Collected data |
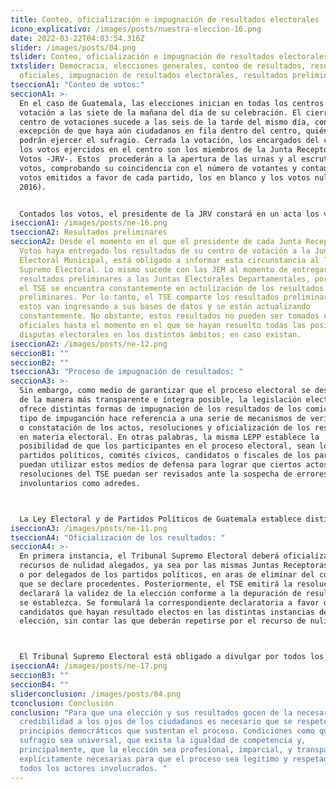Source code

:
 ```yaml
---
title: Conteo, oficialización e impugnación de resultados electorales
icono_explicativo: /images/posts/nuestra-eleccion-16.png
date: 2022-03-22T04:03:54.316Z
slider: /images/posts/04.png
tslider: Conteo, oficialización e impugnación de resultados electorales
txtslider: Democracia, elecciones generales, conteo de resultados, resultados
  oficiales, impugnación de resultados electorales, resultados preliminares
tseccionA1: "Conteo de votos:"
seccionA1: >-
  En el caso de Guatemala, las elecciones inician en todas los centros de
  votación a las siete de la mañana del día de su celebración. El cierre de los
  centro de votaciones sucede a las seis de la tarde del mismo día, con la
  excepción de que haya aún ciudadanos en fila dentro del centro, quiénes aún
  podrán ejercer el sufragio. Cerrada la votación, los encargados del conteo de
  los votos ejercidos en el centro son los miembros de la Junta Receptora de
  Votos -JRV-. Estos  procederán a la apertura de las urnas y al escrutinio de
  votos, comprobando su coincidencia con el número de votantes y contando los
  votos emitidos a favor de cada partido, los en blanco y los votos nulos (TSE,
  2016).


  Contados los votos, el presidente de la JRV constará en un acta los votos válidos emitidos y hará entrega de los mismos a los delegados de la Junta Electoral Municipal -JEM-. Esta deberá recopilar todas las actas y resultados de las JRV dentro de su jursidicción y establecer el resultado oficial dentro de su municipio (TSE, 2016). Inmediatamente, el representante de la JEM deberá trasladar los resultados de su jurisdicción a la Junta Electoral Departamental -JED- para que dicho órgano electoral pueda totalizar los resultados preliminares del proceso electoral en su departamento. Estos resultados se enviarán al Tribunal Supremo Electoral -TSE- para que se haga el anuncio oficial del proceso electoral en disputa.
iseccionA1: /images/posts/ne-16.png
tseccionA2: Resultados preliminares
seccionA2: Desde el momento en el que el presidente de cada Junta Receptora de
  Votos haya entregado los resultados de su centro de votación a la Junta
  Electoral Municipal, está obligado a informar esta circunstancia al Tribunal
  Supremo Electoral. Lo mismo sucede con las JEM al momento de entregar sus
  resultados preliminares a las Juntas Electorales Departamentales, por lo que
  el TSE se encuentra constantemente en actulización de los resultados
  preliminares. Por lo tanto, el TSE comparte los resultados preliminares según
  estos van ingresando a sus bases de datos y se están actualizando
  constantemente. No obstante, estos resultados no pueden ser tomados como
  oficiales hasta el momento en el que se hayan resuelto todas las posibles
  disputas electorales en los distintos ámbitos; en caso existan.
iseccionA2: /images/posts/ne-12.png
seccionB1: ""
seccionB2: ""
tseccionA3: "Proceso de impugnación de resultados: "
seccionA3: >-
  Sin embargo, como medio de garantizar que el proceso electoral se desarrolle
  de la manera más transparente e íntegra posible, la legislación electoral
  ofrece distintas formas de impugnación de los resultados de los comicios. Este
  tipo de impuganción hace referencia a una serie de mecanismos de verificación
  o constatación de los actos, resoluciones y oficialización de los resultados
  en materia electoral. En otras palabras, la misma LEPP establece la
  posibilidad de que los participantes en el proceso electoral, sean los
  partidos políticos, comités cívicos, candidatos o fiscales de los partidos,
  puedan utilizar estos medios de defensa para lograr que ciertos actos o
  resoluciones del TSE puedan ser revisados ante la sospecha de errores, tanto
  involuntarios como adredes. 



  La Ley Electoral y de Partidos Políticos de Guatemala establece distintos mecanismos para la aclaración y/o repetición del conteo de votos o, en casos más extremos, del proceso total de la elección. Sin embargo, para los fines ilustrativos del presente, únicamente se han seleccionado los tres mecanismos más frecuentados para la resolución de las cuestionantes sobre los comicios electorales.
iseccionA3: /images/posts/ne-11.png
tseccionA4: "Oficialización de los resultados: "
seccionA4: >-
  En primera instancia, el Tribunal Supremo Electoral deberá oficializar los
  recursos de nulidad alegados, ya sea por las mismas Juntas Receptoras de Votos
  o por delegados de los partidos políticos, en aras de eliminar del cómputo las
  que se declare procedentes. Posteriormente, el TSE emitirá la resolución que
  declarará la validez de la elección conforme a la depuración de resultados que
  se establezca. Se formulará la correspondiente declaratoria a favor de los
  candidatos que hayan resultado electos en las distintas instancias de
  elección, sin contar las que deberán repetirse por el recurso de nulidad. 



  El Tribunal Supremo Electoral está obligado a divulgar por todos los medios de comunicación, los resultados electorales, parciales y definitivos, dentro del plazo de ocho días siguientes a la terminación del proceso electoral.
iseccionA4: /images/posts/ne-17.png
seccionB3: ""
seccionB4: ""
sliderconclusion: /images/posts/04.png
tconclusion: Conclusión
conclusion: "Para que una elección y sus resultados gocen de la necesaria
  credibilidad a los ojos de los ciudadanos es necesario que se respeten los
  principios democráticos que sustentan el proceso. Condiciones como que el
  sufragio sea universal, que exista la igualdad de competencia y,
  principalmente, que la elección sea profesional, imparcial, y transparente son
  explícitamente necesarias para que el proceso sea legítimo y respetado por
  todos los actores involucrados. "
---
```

==

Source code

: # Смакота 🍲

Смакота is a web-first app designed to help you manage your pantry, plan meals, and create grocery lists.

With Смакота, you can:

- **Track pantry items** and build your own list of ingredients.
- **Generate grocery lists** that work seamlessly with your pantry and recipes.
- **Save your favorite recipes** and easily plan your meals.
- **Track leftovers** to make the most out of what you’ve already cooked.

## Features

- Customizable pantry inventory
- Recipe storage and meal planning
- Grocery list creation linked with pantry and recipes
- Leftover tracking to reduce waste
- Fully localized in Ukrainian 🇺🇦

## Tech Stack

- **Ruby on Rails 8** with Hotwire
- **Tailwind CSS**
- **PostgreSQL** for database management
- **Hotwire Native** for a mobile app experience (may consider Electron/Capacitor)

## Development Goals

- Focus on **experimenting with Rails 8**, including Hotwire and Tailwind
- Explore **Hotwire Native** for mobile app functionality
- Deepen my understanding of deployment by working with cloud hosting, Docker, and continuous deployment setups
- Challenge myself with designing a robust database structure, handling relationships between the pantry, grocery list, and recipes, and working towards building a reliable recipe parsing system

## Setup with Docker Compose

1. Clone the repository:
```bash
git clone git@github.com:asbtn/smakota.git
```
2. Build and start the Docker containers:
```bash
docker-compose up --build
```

TASK STATEMENT |
Answer with a single number: how many lines in the data above have the string "presidente" in them?

TASK ANSWER |
2